Por fin he podido hacer la compra y me pongo en la cola de la caja para pagar. Van a abrir otra y pienso que qué suerte he tenido cuando escucho aquello de “pasen por esta caja por orden de cola”. Pero no, no tengo suerte, el listillo de turno se lanza como si se acabara el mundo y se cuela, diciendo con cara de pena/morro que solamente lleva tres cosas. Resoplo y resoplo. La cajera me mira con media sonrisa, preguntándome si quiero bolsas (que, por supuesto, me cobrará) y pienso que le importa un bledo el planeta, que si le importara no pondría esas bolsas de 1x1 en la verdulería para pesar solamente dos pimientos…
Casi que me voy a la cafetería a ver si un cafecito me ayuda a dejar de resoplar, que no he parado desde que me desperté esta mañana.
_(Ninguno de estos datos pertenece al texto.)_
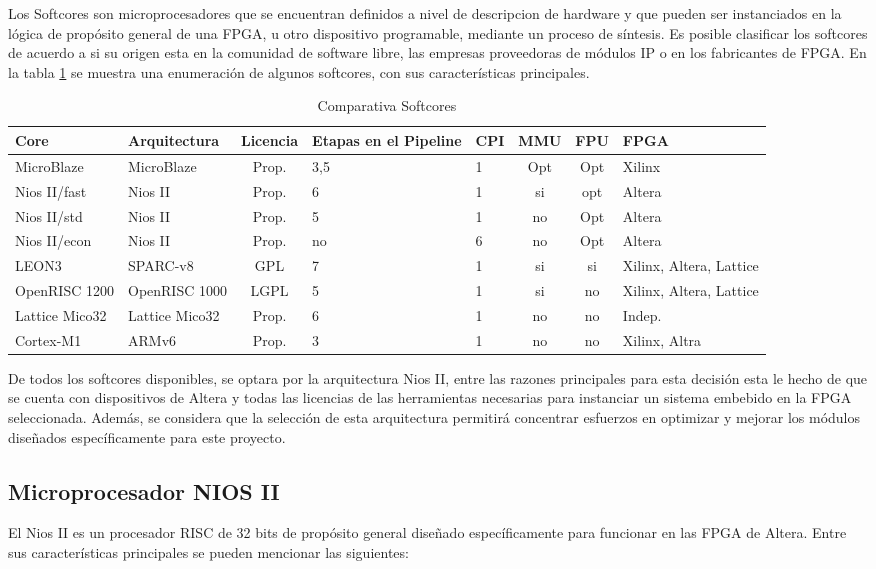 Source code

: Los Softcores son microprocesadores que se encuentran definidos a nivel de descripcion de hardware y que pueden ser instanciados en la lógica de propósito general de una FPGA, u otro dispositivo programable, mediante un proceso de síntesis. Es posible clasificar los softcores de acuerdo a si su origen esta en la comunidad de software libre, las empresas proveedoras de módulos IP o en los fabricantes de FPGA.  En la tabla \ref{tab:comp} se muestra una enumeración de algunos softcores, con sus características principales. 

\begin{table}[h]
	 \begin{tabular}{|p{1.65cm}|p{1.98cm}|c|p{1.4cm}|p{0.6cm}|c|c|p{1.3cm}|} \hline
		Core & Arquitectura & Licencia & Etapas en el Pipeline & CPI & MMU & FPU & FPGA \\ \hline
		MicroBlaze & MicroBlaze & Prop. & 3,5 & 1 & Opt & Opt & Xilinx\\ \hline
		Nios II/fast & Nios II & Prop. & 6 & 1 & si & opt & Altera \\ \hline
		Nios II/std & Nios II & Prop. & 5 & 1 & no & Opt & Altera \\ \hline
		Nios II/econ & Nios II & Prop. & no & 6 & no & Opt & Altera \\ \hline
		LEON3 & SPARC-v8 & GPL & 7 & 1 & si & si & Xilinx, Altera, Lattice \\ \hline
		OpenRISC 1200 & OpenRISC 1000 & LGPL & 5 & 1 & si & no & Xilinx, Altera, Lattice \\ \hline
		Lattice Mico32 & Lattice Mico32 & Prop. & 6 & 1 & no & no & Indep. \\ \hline
		Cortex-M1 & ARMv6 & Prop. & 3 & 1 & no & no & Xilinx, Altra \\ \hline
	\end{tabular}
		\caption{Comparativa Softcores}
	\label{tab:comp}
\end{table}

De todos los softcores disponibles, se optara por la arquitectura Nios II, entre las razones principales para esta decisión esta le hecho de que se cuenta con dispositivos de Altera y todas las licencias de las herramientas necesarias para instanciar un sistema embebido en la FPGA seleccionada. Además, se considera que la selección de esta arquitectura permitirá concentrar esfuerzos en optimizar y mejorar los módulos diseñados específicamente para este proyecto.\newpage
\subsection{Microprocesador NIOS II}
El Nios II es un procesador RISC de 32 bits de propósito general diseñado específicamente para funcionar en las FPGA de Altera. Entre sus características principales se pueden mencionar las siguientes:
Pido al camarero la clave de wi fi para distraerme un ratito con los whatsapps y facebook y, cómo no, me dice mi móvil que la conexión está tardando demasiado. Lo vuelvo a intentar y más de lo mismo. Y ya, para más inri, me queda solamente un 20% de batería (bueno, al móvil, no a mi) que pasa rápidamente a 12% y se apaga. Hace ahora exactamente dos horas y media que me desperté y me acuerdo de aquella peli de Michael Douglas, ‘Un día de furia’. Así me siento yo ahora. Si ya lo dije esta mañana…me tenía que haber quedado en la cama.”
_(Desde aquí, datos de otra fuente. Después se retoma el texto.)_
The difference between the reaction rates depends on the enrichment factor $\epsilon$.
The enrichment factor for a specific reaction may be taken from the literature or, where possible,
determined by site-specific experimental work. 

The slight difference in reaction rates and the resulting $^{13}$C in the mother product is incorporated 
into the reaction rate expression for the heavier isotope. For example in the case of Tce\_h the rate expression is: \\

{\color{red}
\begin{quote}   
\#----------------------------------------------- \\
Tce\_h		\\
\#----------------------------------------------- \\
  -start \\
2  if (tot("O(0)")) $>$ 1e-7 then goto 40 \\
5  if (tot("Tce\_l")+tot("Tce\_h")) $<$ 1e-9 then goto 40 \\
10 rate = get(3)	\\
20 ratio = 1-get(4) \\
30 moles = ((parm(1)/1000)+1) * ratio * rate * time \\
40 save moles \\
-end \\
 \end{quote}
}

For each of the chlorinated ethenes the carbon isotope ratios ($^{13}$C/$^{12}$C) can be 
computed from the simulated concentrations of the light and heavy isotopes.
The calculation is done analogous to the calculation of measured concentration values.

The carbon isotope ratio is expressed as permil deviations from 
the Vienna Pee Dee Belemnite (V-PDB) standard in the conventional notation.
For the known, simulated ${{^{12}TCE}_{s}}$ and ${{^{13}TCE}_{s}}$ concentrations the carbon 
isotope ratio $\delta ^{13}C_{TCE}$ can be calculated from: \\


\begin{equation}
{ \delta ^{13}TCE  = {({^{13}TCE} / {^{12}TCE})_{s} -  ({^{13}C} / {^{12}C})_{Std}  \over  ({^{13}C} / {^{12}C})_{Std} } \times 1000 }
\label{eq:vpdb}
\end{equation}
Seguro que tú también has tenido algún día parecido, ¿verdad? Tener un mal día le puede ocurrir a cualquiera. Voy más allá: sentir rabia es necesario. La finalidad de este post es, sencillamente, poder entender que enfadarse es algo natural e inherente al ser humano. Esa misma rabia que nos permite ser conscientes de lo que nos molesta, que nos ayuda a defendernos, a poner límites y a poder parar y decidir qué hacemos con ella.